One Wednesday in the middle of August Gordie is late arriving in the playground for lunch. He’d been to speak to a teacher about some school work. Because he’s leaving the building from near the teacher’s staff room and not his usual classrooms he’s walking through a section of the playground he doesn’t normally see during lunch break now. This section of the playground is around the corner of the building from his current usual area, and it’s an area used by the year below his.
He immediately senses someone is in great fear nearby. Turning around he spots the Burrows boys in an angle of the building with a small boy between them. They’re holding the boy by the arms while they pull him back and forth between them. The place they’re in is out of sight of the teacher on playground duty, because she’s across the other side of the playground area where almost all the children are.
Gordie moves fast toward the little group while calling out, “Hey, you two, leave off. Let him go!”
One looks at Gordie, and sneers, “Bug out or you’re next.” Gordie hasn’t yet learnt to tell them apart, and he has no idea which spoke to him. However, it doesn’t matter, because they’re in this together.
Hearing Gordie’s raised voice the teacher, one of the regular school staff, looks up and sees him hurrying into the small area in the building angle behind the steps. Wondering what’s going on she heads that way.
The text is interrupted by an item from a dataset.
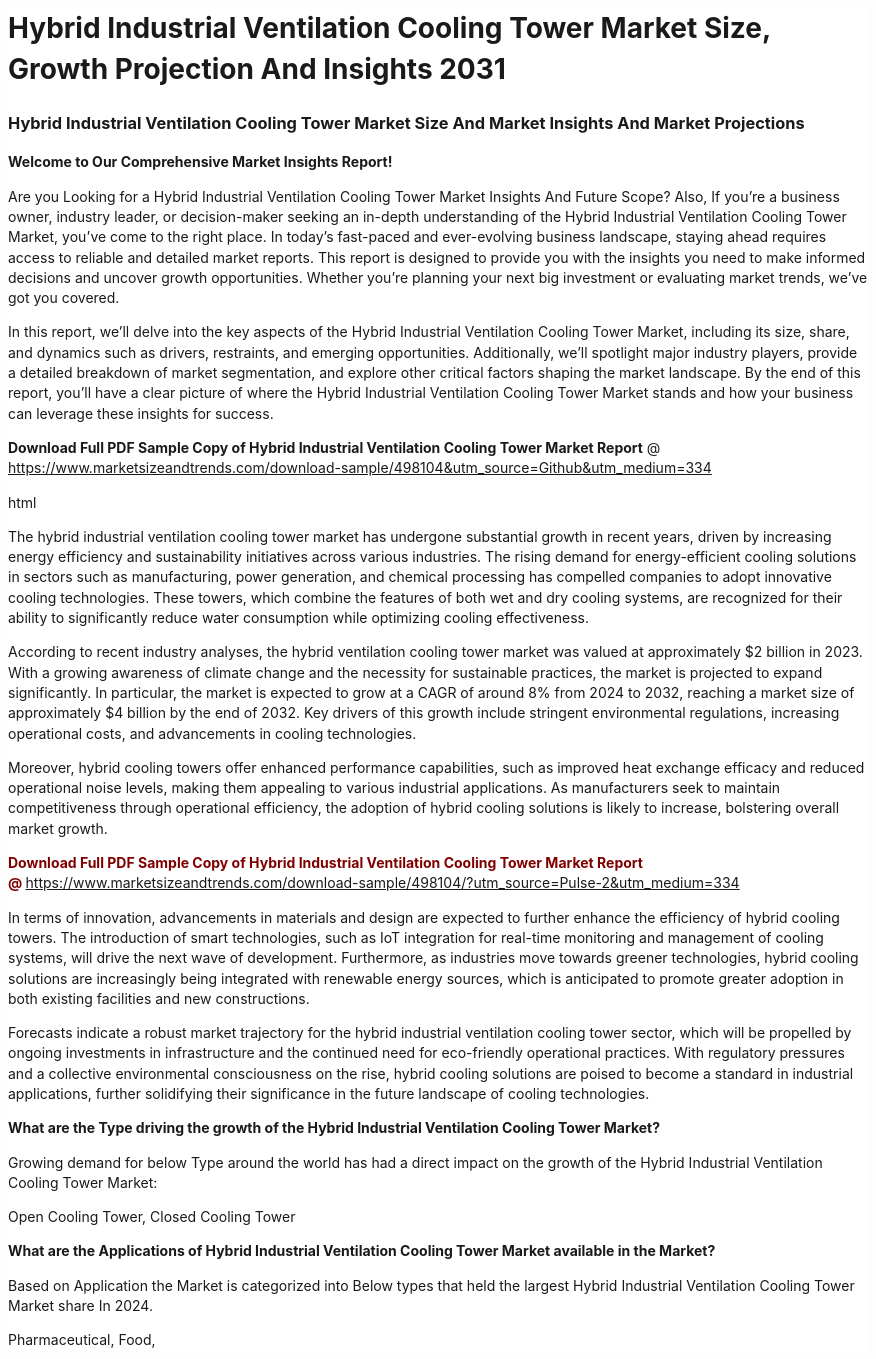 <h1> Hybrid Industrial Ventilation Cooling Tower Market Size, Growth Projection And Insights 2031</h1><div class="" data-test-id=""><h3><span class="">Hybrid Industrial Ventilation Cooling Tower Market Size And Market Insights And Market Projections</span></h3></div><div class="" data-test-id=""><p><strong>Welcome to Our Comprehensive Market Insights Report!</strong></p><p>Are you Looking for a Hybrid Industrial Ventilation Cooling Tower Market Insights And Future Scope? Also, If you&rsquo;re a business owner, industry leader, or decision-maker seeking an in-depth understanding of the Hybrid Industrial Ventilation Cooling Tower Market, you&rsquo;ve come to the right place. In today&rsquo;s fast-paced and ever-evolving business landscape, staying ahead requires access to reliable and detailed market reports. This report is designed to provide you with the insights you need to make informed decisions and uncover growth opportunities. Whether you&rsquo;re planning your next big investment or evaluating market trends, we&rsquo;ve got you covered.</p><p>In this report, we&rsquo;ll delve into the key aspects of the Hybrid Industrial Ventilation Cooling Tower Market, including its size, share, and dynamics such as drivers, restraints, and emerging opportunities. Additionally, we&rsquo;ll spotlight major industry players, provide a detailed breakdown of market segmentation, and explore other critical factors shaping the market landscape. By the end of this report, you&rsquo;ll have a clear picture of where the Hybrid Industrial Ventilation Cooling Tower Market stands and how your business can leverage these insights for success.</p><p><strong>Download Full PDF Sample Copy of Hybrid Industrial Ventilation Cooling Tower Market Report</strong> @ <a href="https://www.marketsizeandtrends.com/download-sample/498104&utm_source=Github&utm_medium=334" target="_blank">https://www.marketsizeandtrends.com/download-sample/498104&utm_source=Github&utm_medium=334</a></p></div><div class="" data-test-id=""><p><span class="">html<p>The hybrid industrial ventilation cooling tower market has undergone substantial growth in recent years, driven by increasing energy efficiency and sustainability initiatives across various industries. The rising demand for energy-efficient cooling solutions in sectors such as manufacturing, power generation, and chemical processing has compelled companies to adopt innovative cooling technologies. These towers, which combine the features of both wet and dry cooling systems, are recognized for their ability to significantly reduce water consumption while optimizing cooling effectiveness.</p><p>According to recent industry analyses, the hybrid ventilation cooling tower market was valued at approximately $2 billion in 2023. With a growing awareness of climate change and the necessity for sustainable practices, the market is projected to expand significantly. In particular, the market is expected to grow at a CAGR of around 8% from 2024 to 2032, reaching a market size of approximately $4 billion by the end of 2032. Key drivers of this growth include stringent environmental regulations, increasing operational costs, and advancements in cooling technologies.</p><p>Moreover, hybrid cooling towers offer enhanced performance capabilities, such as improved heat exchange efficacy and reduced operational noise levels, making them appealing to various industrial applications. As manufacturers seek to maintain competitiveness through operational efficiency, the adoption of hybrid cooling solutions is likely to increase, bolstering overall market growth.</p><p><strong><span style="color: #800000;">Download Full PDF Sample Copy of Hybrid Industrial Ventilation Cooling Tower Market Report @</span>&nbsp;</strong><a href="https://www.marketsizeandtrends.com/download-sample/498104/?utm_source=Pulse-2&amp;utm_medium=334">https://www.marketsizeandtrends.com/download-sample/498104/?utm_source=Pulse-2&amp;utm_medium=334</a></p><p>In terms of innovation, advancements in materials and design are expected to further enhance the efficiency of hybrid cooling towers. The introduction of smart technologies, such as IoT integration for real-time monitoring and management of cooling systems, will drive the next wave of development. Furthermore, as industries move towards greener technologies, hybrid cooling solutions are increasingly being integrated with renewable energy sources, which is anticipated to promote greater adoption in both existing facilities and new constructions.</p><p>Forecasts indicate a robust market trajectory for the hybrid industrial ventilation cooling tower sector, which will be propelled by ongoing investments in infrastructure and the continued need for eco-friendly operational practices. With regulatory pressures and a collective environmental consciousness on the rise, hybrid cooling solutions are poised to become a standard in industrial applications, further solidifying their significance in the future landscape of cooling technologies.</p></span></p><p><strong><span class="">What are the&nbsp;Type driving the growth of the Hybrid Industrial Ventilation Cooling Tower Market?</span></strong></p></div><div class="" data-test-id=""><p><span class="">Growing demand for below Type around the world has had a direct impact on the growth of the Hybrid Industrial Ventilation Cooling Tower Market:</span></p></div><div class="" data-test-id=""><p>Open Cooling Tower, Closed Cooling Tower</p><p><span class=""><strong>What are the&nbsp;Applications&nbsp;of Hybrid Industrial Ventilation Cooling Tower Market available in the Market?</strong></span></p></div><div class="" data-test-id=""><p><span class="">Based on Application the Market is categorized into Below types that held the largest Hybrid Industrial Ventilation Cooling Tower Market share In 2024.</span></p></div><div class="" data-test-id=""><p><span class="">Pharmaceutical, Food,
On reaching the boys Gordie grabs one of them by his free arm and belt. Pivoting fast he pulls him away from the boy being bullied, and sends him staggering out into the general playground area. The teacher sees the boy stagger out from behind the steps, and she thinks, He’s too large to be in this area, and so is the one I saw go in there.
The other Burrows boy lets go of his victim, who falls to the ground in exhaustion, and charges at Gordie. The teacher reaches a point where she can see what’s going on just in time to see the small boy collapse and the large boy beside him charge at the boy she first saw, Gordie.
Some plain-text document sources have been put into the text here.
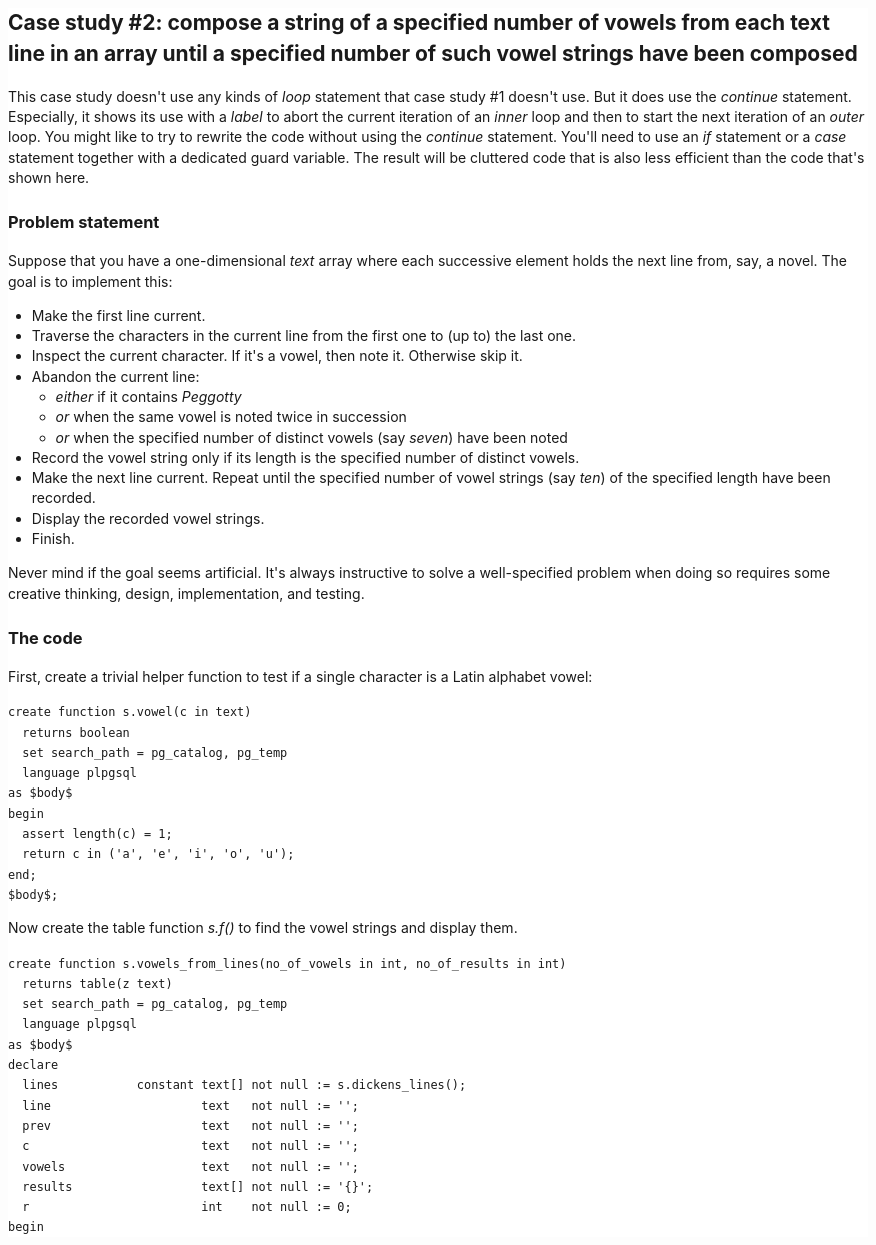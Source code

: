 ## Case study #2: compose a string of a specified number of vowels from each text line in an array until a specified number of such vowel strings have been composed

This case study doesn't use any kinds of _loop_ statement that case study #1 doesn't use. But it does use the _continue_ statement. Especially, it shows its use with a _label_ to abort the current iteration of an _inner_ loop and then to start the next iteration of an _outer_ loop. You might like to try to rewrite the code without using the _continue_ statement. You'll need to use an _if_ statement or a _case_ statement together with a dedicated guard variable. The result will be cluttered code that is also less efficient than the code that's shown here.

### Problem statement

Suppose that you have a one-dimensional _text_ array where each successive element holds the next line from, say, a novel. The goal is to implement this:

- Make the first line current.
- Traverse the characters in the current line from the first one to (up to) the last one.
- Inspect the current character. If it's a vowel, then note it. Otherwise skip it.
- Abandon the current line:
  - _either_ if it contains _Peggotty_
  - _or_ when the same vowel is noted twice in succession
  - _or_ when the specified number of distinct vowels (say _seven_) have been noted
- Record the vowel string only if its length is the specified number of distinct vowels.
- Make the next line current. Repeat until the specified number of vowel strings (say _ten_) of the specified length have been recorded.
- Display the recorded vowel strings.
- Finish.

Never mind if the goal seems artificial. It's always instructive to solve a well-specified problem when doing so requires some creative thinking, design, implementation, and testing.

### The code

First, create a trivial helper function to test if a single character is a Latin alphabet vowel:


```plpgsql
create function s.vowel(c in text)
  returns boolean
  set search_path = pg_catalog, pg_temp
  language plpgsql
as $body$
begin
  assert length(c) = 1;
  return c in ('a', 'e', 'i', 'o', 'u');
end;
$body$;
```

Now create the table function _s.f()_ to find the vowel strings and display them.

```plpgsql
create function s.vowels_from_lines(no_of_vowels in int, no_of_results in int)
  returns table(z text)
  set search_path = pg_catalog, pg_temp
  language plpgsql
as $body$
declare
  lines           constant text[] not null := s.dickens_lines();
  line                     text   not null := '';
  prev                     text   not null := '';
  c                        text   not null := '';
  vowels                   text   not null := '';
  results                  text[] not null := '{}';
  r                        int    not null := 0;
begin
```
Remembering his basic training in martial arts Gordie waits until his attacker is nearly upon him. Grabbing the boy’s shirt with his left hand he pivots in and shoves his hip into the attacker’s waist. He redirects the attacker’s motion to toss him to the ground by throwing him across his hip. The boy hits the ground - hard. He starts to get up. Gordie follows after him and puts him back down with an opened palm punch to the lower chest. He’d remembered his grandfather’s advice: ‘Forget what the Sensei says about not attacking! When dealing with more than one attacker make sure each one you put down, stays down.’ Gordie does, and the recipient of the punch groans, rolls over, then starts to throw up.
The first Burrows boy regains his footing and is charging back into the fray. The teacher is about to call out when she’s shocked to recognise the stance taken by the boy being attacked, it’s an advanced attack stance taught to students of the Way of the Hand. She’s only seen it used in competitions and demonstrations by her senior Master. Yet this six year old boy is using it perfectly right.
As the first bully reaches Gordie he moves forward in a very strong attack. He brings his right hand from behind him, across his chest, and thrusts forward with his full weight behind it. The bully is struck dead centre of the chest on the sternum by the palm of the hand. The scream of pain that starts is turned into a gurgle due to the lack of air when the strike punches all the air out of his body. His upper chest stops while his feet continue forward and Gordie is moved back about 100 millimetres by the impact. The bully falls down while grasping his chest in pain.